The recent study by Caritas, A Minimum Budget For A Decent Living, has confirmed scientifically what we know from our experience in the kitchens-cum-living rooms-cum-bedrooms of persons living in poverty.

The research has also thrown light on what we have been saying with regard to the phenomenon of the feminisation of poverty. Single motherhood is one of the correlates of poverty. The increase in the number of single women in poverty is significant, primarily as the proportion of poor families headed by single mothers keeps growing. This is not only a consequence of a low income but also the result of gender biases and stereotypes ingrained in society.

Surely, absent fathers who are ready to have children but not to carry the responsibility of caring and rearing do not help the situation. There are various reasons why single women with children become poor, top of which is because they have to live off welfare without the father’s financial support and their inability to find a job, which fits their child-rearing reality and which matches their skills, if they have any.

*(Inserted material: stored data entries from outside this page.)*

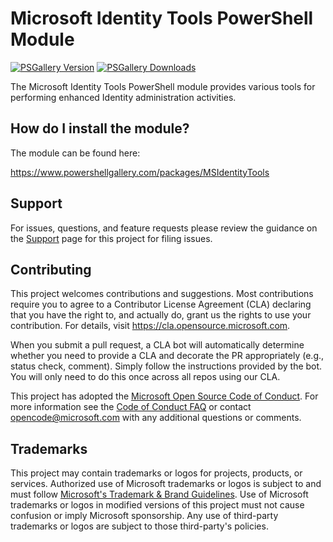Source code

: # Microsoft Identity Tools PowerShell Module

[![PSGallery Version](https://img.shields.io/powershellgallery/v/MSIdentityTools)](https://www.powershellgallery.com/packages/MSIdentityTools) 
[![PSGallery Downloads](https://img.shields.io/powershellgallery/dt/MSIdentityTools)](https://www.powershellgallery.com/packages/MSIdentityTools)

The Microsoft Identity Tools PowerShell module provides various tools for performing enhanced Identity administration activities.

## How do I install the module?
 
The module can be found here:
 
  https://www.powershellgallery.com/packages/MSIdentityTools
  
## Support
For issues, questions, and feature requests please review the guidance on the [Support](https://github.com/AzureAD/MSIdentityTools/blob/main/SUPPORT.md) page for this project for filing issues.

## Contributing

This project welcomes contributions and suggestions.  Most contributions require you to agree to a
Contributor License Agreement (CLA) declaring that you have the right to, and actually do, grant us
the rights to use your contribution. For details, visit https://cla.opensource.microsoft.com.

When you submit a pull request, a CLA bot will automatically determine whether you need to provide
a CLA and decorate the PR appropriately (e.g., status check, comment). Simply follow the instructions
provided by the bot. You will only need to do this once across all repos using our CLA.

This project has adopted the [Microsoft Open Source Code of Conduct](https://opensource.microsoft.com/codeofconduct/).
For more information see the [Code of Conduct FAQ](https://opensource.microsoft.com/codeofconduct/faq/) or
contact [opencode@microsoft.com](mailto:opencode@microsoft.com) with any additional questions or comments.

## Trademarks

This project may contain trademarks or logos for projects, products, or services. Authorized use of Microsoft 
trademarks or logos is subject to and must follow 
[Microsoft's Trademark & Brand Guidelines](https://www.microsoft.com/en-us/legal/intellectualproperty/trademarks/usage/general).
Use of Microsoft trademarks or logos in modified versions of this project must not cause confusion or imply Microsoft sponsorship.
Any use of third-party trademarks or logos are subject to those third-party's policies.
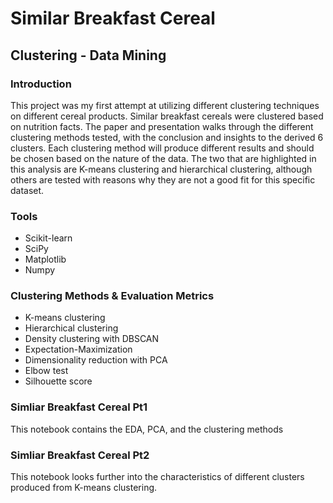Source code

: # Similar Breakfast Cereal

## Clustering - Data Mining

### Introduction
This project was my first attempt at utilizing different clustering techniques on different cereal products. Similar breakfast cereals were clustered based on nutrition facts. The paper and presentation walks through the different clustering methods tested, with the conclusion and insights to the derived 6 clusters. Each clustering method will produce different results and should be chosen based on the nature of the data. The two that are highlighted in this analysis are K-means clustering and hierarchical clustering, although others are tested with reasons why they are not a good fit for this specific dataset.

### Tools
* Scikit-learn
* SciPy
* Matplotlib
* Numpy

### Clustering Methods & Evaluation Metrics
* K-means clustering
* Hierarchical clustering
* Density clustering with DBSCAN
* Expectation-Maximization
* Dimensionality reduction with PCA
* Elbow test
* Silhouette score

### Simliar Breakfast Cereal Pt1
This notebook contains the EDA, PCA, and the clustering methods

### Simliar Breakfast Cereal Pt2
This notebook looks further into the characteristics of different clusters produced from K-means clustering.
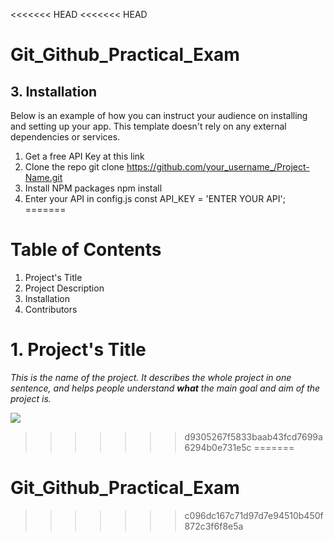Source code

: <<<<<<< HEAD
<<<<<<< HEAD
# Git_Github_Practical_Exam

## 3. Installation
Below is an example of how you can instruct your audience on installing and setting up your
app. This template doesn't rely on any external dependencies or services.
1. Get a free API Key at this link
2. Clone the repo
git clone https://github.com/your_username_/Project-Name.git
3. Install NPM packages
npm install
4. Enter your API in config.js
const API_KEY = 'ENTER YOUR API';
=======
# Table of Contents
1. Project's Title
2. Project Description
3. Installation
4. Contributors

# 1. Project's Title
*This is the name of the project. It describes the whole project in one sentence, and helps people understand **what** the main goal and aim of the project is.*

![](https://pandao.github.io/editor.md/examples/images/8.jpg)


>>>>>>> d9305267f5833baab43fcd7699a6294b0e731e5c
=======
# Git_Github_Practical_Exam
>>>>>>> c096dc167c71d97d7e94510b450f872c3f6f8e5a
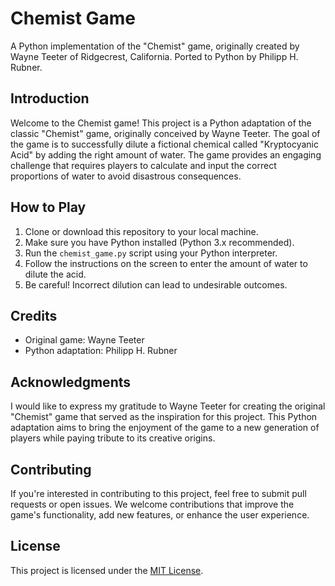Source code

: # Chemist Game

A Python implementation of the "Chemist" game, originally created by Wayne Teeter of Ridgecrest, California. Ported to Python by Philipp H. Rubner.

## Introduction

Welcome to the Chemist game! This project is a Python adaptation of the classic "Chemist" game, originally conceived by Wayne Teeter. The goal of the game is to successfully dilute a fictional chemical called "Kryptocyanic Acid" by adding the right amount of water. The game provides an engaging challenge that requires players to calculate and input the correct proportions of water to avoid disastrous consequences.

## How to Play

1. Clone or download this repository to your local machine.
2. Make sure you have Python installed (Python 3.x recommended).
3. Run the `chemist_game.py` script using your Python interpreter.
4. Follow the instructions on the screen to enter the amount of water to dilute the acid.
5. Be careful! Incorrect dilution can lead to undesirable outcomes.

## Credits

- Original game: Wayne Teeter
- Python adaptation: Philipp H. Rubner

## Acknowledgments

I would like to express my gratitude to Wayne Teeter for creating the original "Chemist" game that served as the inspiration for this project. This Python adaptation aims to bring the enjoyment of the game to a new generation of players while paying tribute to its creative origins.

## Contributing

If you're interested in contributing to this project, feel free to submit pull requests or open issues. We welcome contributions that improve the game's functionality, add new features, or enhance the user experience.

## License

This project is licensed under the [MIT License](LICENSE).

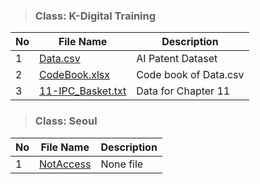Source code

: > ### **Class: K-Digital Training**
|No|File Name|Description|
|-----|------------------|------------|
|1|[Data.csv](https://drive.google.com/file/d/10bQv-F1XOPXchXvV_ehIYHL-tmKwwKBe/view?usp=sharing)|AI Patent Dataset|
|2|[CodeBook.xlsx](https://drive.google.com/file/d/1ri7_0y0r6rDqIpEM9gHx-Dg14eJjbnUD/view?usp=sharing)|Code book of Data.csv|
|3|[11-IPC_Basket.txt](https://drive.google.com/file/d/1trmdK1O9MwIRQc3x6ED587G9w4yeYBRU/view?usp=sharing)|Data for Chapter 11|

> ### **Class: Seoul**
|No|File Name|Description|
|-----|------------------|------------|
|1|[NotAccess](https://drive.google.com/drive/folders/1_L1QaM4u1XPRxbRnIhQU1XPBlyCC7RbY?usp=sharing)|None file|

In order to properly address this situation we need further research to substantiate often well-known reasons into why women declare the father to be unknown. It may be because they already know that the father is not going to support his offspring. It may be in order not to give the father any rights over the child, especially if the baby is the result of a short-term relationship, if we may call it so.

Should it be the Department of Social Services that chases the fathers to take on their responsibilities or the mothers who have just given birth and are trying to organise and adjust their lives to the newly added responsibility of bringing up a child or even more than one child on her own? Should it be up to the court to decide the father’s right to custody considering his ability as a parent?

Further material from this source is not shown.